A monoclonal antibody (9C4) shows that an [Na(+)+K+]coupled glutamate transporter protein purified from rat brain runs electrophoretically as a wide band and is localized in neuroglial cell bodies and processes, but not in neurons. This confirms the findings with polyclonal antibodies [Neuroscience 51 (1992) 295-310], and shows that the apparent heterogeneity in relative molecular mass is accounted for by a single antigenic epitope. By testing several synthetic peptides derived from the deduced amino acid sequences of two cloned rat brain glutamate transporters, the antigenic epitope was identified as residing within the peptide TQSVYDDTKNHRESNSNQC (residues 518-536) of one of these [Nature 360 (1992) 464-467].
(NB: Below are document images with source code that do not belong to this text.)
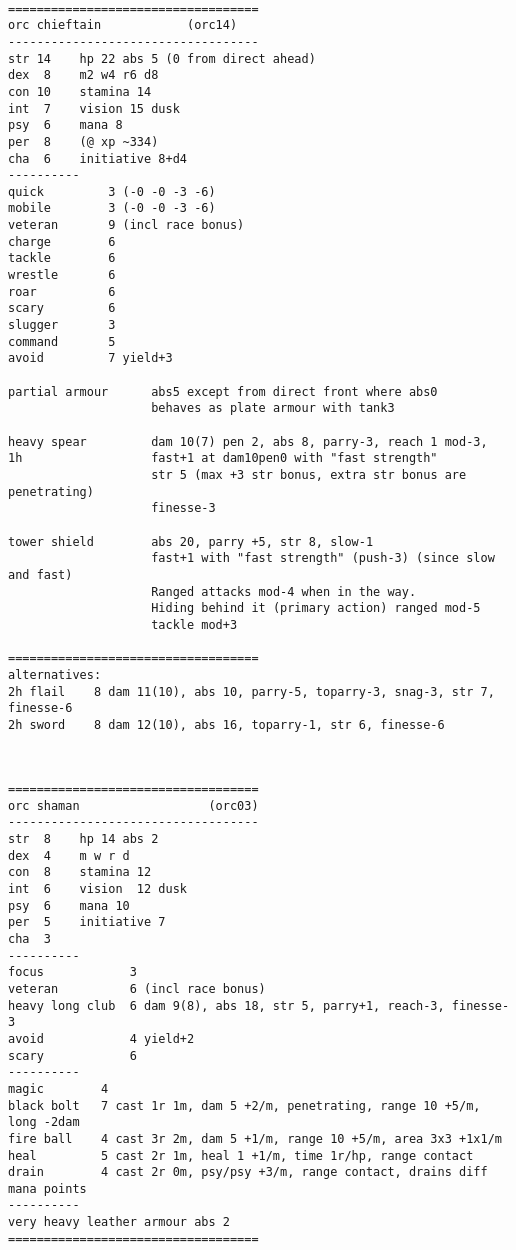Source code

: \

\goodbreak \begin{samepage} \small \begin{verbatim}
===================================
orc chieftain            (orc14)
-----------------------------------
str 14    hp 22 abs 5 (0 from direct ahead)
dex  8    m2 w4 r6 d8
con 10    stamina 14
int  7    vision 15 dusk
psy  6    mana 8
per  8    (@ xp ~334)
cha  6    initiative 8+d4
----------
quick         3 (-0 -0 -3 -6)
mobile        3 (-0 -0 -3 -6)
veteran       9 (incl race bonus)
charge        6
tackle        6
wrestle       6
roar          6
scary         6
slugger       3
command       5
avoid         7 yield+3

partial armour      abs5 except from direct front where abs0
                    behaves as plate armour with tank3

heavy spear         dam 10(7) pen 2, abs 8, parry-3, reach 1 mod-3,
1h                  fast+1 at dam10pen0 with "fast strength"
                    str 5 (max +3 str bonus, extra str bonus are penetrating)
                    finesse-3

tower shield        abs 20, parry +5, str 8, slow-1
                    fast+1 with "fast strength" (push-3) (since slow and fast)
                    Ranged attacks mod-4 when in the way.
                    Hiding behind it (primary action) ranged mod-5
                    tackle mod+3

===================================
alternatives:
2h flail    8 dam 11(10), abs 10, parry-5, toparry-3, snag-3, str 7, finesse-6
2h sword    8 dam 12(10), abs 16, toparry-1, str 6, finesse-6
\end{verbatim} \normalsize \end{samepage}

\

\goodbreak \begin{samepage} \small \begin{verbatim}
===================================
orc shaman                  (orc03)
-----------------------------------
str  8    hp 14 abs 2
dex  4    m w r d
con  8    stamina 12
int  6    vision  12 dusk
psy  6    mana 10
per  5    initiative 7
cha  3
----------
focus            3
veteran          6 (incl race bonus)
heavy long club  6 dam 9(8), abs 18, str 5, parry+1, reach-3, finesse-3
avoid            4 yield+2
scary            6
----------
magic        4
black bolt   7 cast 1r 1m, dam 5 +2/m, penetrating, range 10 +5/m, long -2dam
fire ball    4 cast 3r 2m, dam 5 +1/m, range 10 +5/m, area 3x3 +1x1/m
heal         5 cast 2r 1m, heal 1 +1/m, time 1r/hp, range contact
drain        4 cast 2r 0m, psy/psy +3/m, range contact, drains diff mana points
----------
very heavy leather armour abs 2
===================================
\end{verbatim} \normalsize \end{samepage}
一种单克隆抗体(9C4)显示,从大鼠脑内纯化出的一种[Na⁺+K⁺]偶联型谷氨酸转运蛋白在电泳时呈宽带状,定位于神经胶质细胞体和突起中,而不在神经元中。这证实了用多克隆抗体得出的研究结果[《神经科学》51(1992)295 - 310],并表明相对分子质量的明显异质性是由单一抗原表位引起的。通过测试从两个克隆的大鼠脑谷氨酸转运蛋白推导的氨基酸序列衍生出的几种合成肽,抗原表位被确定位于其中一种转运蛋白的肽TQSVYDDTKNHRESNSNQC(第518 - 536位氨基酸残基)内[《自然》360(1992)464 - 467]。